You are viewing a plain text version of this content. The canonical link for it is here.

Posted to dev@spark.apache.org by gsvic <vi...@gmail.com> on 2015/09/17 14:23:05 UTC

RDD: Execution and Scheduling

After reading some parts of Spark source code I would like to make some
questions about RDD execution and scheduling.

At first, please correct me if I am wrong at the following:
1) The number of partitions equals to the number of tasks will be executed
in parallel (e.g. , when an RDD is repartitioned in 30 partitions, a count
aggregate will be executed in 30 tasks distributed in the cluster)

2) A  task
<https://github.com/apache/spark/blob/master/core/src/main/scala/org/apache/spark/scheduler/Task.scala>  
concerns only one partition (partitionId: Int) and this partition maps to an
RDD block.

3) If and RDD is cached, then the preferred location for execution of this
Partition and the corresponding RDD block will be the node the data is
cached in.

The questions are the following:

I run some SQL aggregate functions on a TPCH dataset.
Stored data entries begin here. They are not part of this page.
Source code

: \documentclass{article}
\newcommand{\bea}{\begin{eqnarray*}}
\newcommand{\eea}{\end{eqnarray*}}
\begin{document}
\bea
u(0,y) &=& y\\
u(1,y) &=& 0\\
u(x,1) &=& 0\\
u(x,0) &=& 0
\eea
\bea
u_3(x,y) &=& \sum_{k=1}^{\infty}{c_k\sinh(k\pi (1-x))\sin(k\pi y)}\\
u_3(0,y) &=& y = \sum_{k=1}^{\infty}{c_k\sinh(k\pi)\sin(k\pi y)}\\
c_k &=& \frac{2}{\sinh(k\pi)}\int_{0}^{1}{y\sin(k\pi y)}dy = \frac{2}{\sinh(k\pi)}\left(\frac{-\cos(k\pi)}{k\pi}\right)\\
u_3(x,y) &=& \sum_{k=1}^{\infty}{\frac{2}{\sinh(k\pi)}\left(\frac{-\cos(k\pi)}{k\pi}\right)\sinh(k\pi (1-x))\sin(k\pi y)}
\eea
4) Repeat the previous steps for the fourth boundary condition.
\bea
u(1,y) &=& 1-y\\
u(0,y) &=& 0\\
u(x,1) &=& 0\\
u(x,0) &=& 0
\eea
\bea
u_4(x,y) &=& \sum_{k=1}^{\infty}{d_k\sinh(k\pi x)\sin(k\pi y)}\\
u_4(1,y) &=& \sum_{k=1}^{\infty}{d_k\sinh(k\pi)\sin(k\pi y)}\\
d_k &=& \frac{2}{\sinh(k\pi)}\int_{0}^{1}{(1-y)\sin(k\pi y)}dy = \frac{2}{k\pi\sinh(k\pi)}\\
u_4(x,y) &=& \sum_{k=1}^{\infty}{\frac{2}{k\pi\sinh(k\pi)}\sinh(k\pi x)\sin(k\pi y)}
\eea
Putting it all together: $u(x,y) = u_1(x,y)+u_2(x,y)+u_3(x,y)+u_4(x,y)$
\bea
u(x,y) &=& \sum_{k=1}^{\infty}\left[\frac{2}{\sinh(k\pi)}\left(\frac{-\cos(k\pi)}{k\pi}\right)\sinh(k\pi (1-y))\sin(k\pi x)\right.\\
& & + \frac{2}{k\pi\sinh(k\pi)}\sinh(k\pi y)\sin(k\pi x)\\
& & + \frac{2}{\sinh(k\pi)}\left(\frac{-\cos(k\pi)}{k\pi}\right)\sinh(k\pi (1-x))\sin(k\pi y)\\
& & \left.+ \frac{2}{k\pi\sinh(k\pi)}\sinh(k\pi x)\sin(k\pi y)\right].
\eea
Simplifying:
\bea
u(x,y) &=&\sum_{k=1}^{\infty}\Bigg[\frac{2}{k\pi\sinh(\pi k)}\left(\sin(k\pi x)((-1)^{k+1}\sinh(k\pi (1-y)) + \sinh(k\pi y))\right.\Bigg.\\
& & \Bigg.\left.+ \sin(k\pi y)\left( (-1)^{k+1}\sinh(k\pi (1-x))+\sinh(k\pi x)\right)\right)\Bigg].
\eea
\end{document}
The cluster is
consisted of 7 executors (and one driver) each one contains 8 GB RAM and 4
VCPUs. The dataset is in Parquet file format in an external Hadoop Cluster,
that is, Spark workers and Hadoop DataNodes are running on different VMs.

1) For a count aggregate, I repartitioned the DataFrame into 24 partitions
and each executor took 2 partitions(tasks) for execution. Is that always
happens the same way (the number of tasks per node is equal to
#Partitions/#Workers) ?

2) How Spark chooses the executor for each task if the data is not cached?
It's clear what happens if the data is cached in  DAGScheduler.scala
<https://github.com/apache/spark/blob/master/core/src/main/scala/org/apache/spark/scheduler/DAGScheduler.scala#L1541> 
, but what if is not? Is it possible to determine that before execution?

3) In the case of an SQL Join operation, is it possible to determine how
many tasks/partitions will be generated and in which worker each task be
submitted?



--
View this message in context: http://apache-spark-developers-list.1001551.n3.nabble.com/RDD-Execution-and-Scheduling-tp14177.html
Sent from the Apache Spark Developers List mailing list archive at Nabble.com.

---------------------------------------------------------------------
To unsubscribe, e-mail: dev-unsubscribe@spark.apache.org
For additional commands, e-mail: dev-help@spark.apache.org

Re: RDD: Execution and Scheduling

Posted by gsvic <vi...@gmail.com>.

I already have but I needed some clarifications. Thanks for all your help!



--
View this message in context: http://apache-spark-developers-list.1001551.n3.nabble.com/RDD-Execution-and-Scheduling-tp14177p14286.html
Sent from the Apache Spark Developers List mailing list archive at Nabble.com.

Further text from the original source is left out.